[THE DATA Boundary: Start]

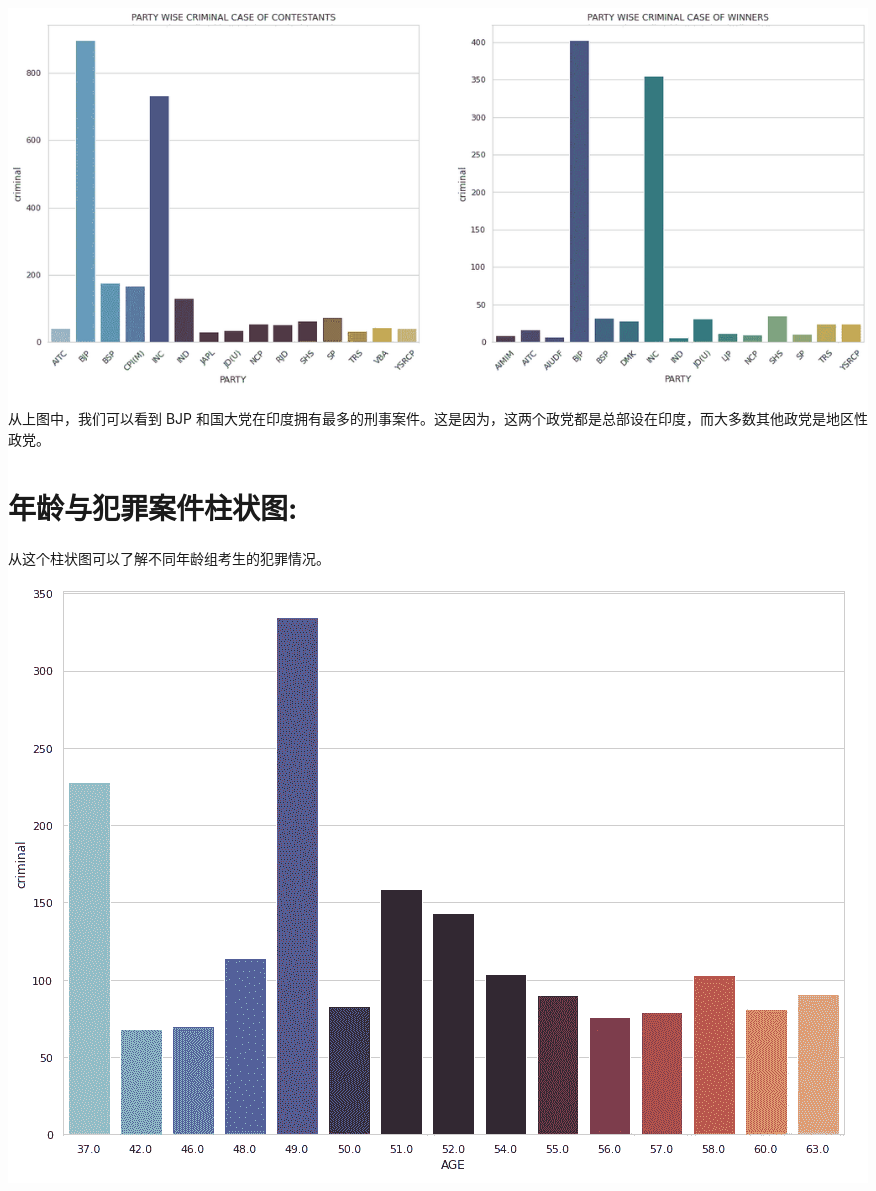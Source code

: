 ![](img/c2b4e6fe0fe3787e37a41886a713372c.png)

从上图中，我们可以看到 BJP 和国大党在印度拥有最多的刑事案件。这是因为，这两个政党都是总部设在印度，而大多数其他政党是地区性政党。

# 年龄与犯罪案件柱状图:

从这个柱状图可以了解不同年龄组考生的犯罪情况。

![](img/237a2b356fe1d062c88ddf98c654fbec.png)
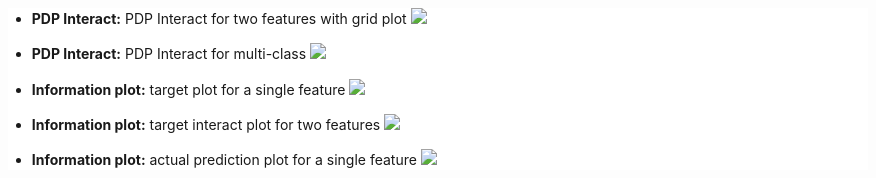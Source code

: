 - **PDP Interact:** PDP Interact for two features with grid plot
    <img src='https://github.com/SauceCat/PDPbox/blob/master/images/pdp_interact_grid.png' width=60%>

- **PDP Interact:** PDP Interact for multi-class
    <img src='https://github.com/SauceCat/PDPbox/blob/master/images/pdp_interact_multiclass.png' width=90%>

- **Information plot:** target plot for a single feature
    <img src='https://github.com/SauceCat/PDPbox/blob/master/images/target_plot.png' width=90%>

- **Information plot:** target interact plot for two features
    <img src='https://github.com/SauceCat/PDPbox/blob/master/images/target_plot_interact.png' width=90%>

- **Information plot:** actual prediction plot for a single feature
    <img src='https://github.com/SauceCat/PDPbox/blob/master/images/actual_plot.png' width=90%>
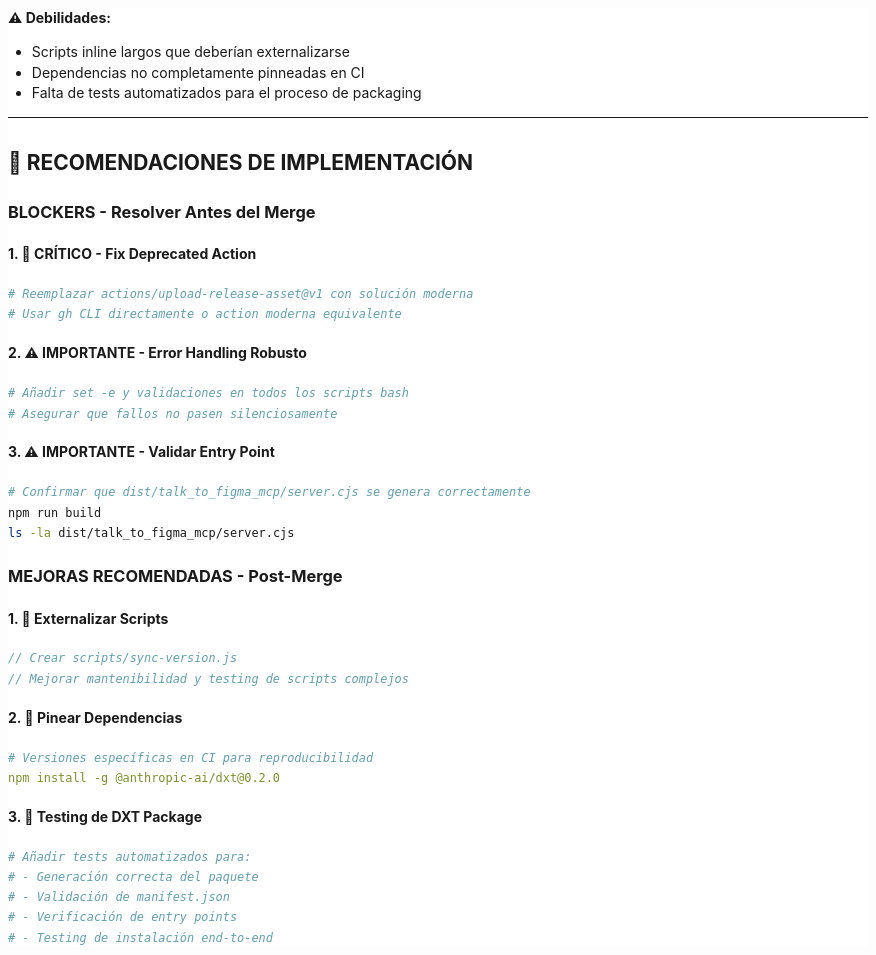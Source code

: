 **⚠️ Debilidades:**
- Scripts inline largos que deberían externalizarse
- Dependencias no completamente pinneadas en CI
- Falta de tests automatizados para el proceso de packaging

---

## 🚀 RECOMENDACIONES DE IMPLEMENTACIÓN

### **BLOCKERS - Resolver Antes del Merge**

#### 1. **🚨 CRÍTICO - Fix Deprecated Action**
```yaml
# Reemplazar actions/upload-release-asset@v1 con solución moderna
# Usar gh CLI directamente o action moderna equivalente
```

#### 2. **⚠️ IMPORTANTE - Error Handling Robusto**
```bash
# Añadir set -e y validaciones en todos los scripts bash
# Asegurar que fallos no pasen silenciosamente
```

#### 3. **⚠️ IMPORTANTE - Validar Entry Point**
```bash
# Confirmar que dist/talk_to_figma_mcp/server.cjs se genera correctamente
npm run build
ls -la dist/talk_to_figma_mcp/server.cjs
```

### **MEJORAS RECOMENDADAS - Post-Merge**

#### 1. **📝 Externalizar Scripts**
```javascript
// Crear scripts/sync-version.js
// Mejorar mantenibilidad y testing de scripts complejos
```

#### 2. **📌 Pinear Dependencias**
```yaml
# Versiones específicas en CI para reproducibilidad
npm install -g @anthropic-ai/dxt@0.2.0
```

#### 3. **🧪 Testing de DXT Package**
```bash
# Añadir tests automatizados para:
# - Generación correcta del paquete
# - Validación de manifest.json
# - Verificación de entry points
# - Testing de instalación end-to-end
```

[THE DATA Boundary: End]

WORK TASK:
Scan the material line by line and report each one that contains "Merge".

EXERCISE OUTPUT:
### **BLOCKERS - Resolver Antes del Merge**
### **MEJORAS RECOMENDADAS - Post-Merge**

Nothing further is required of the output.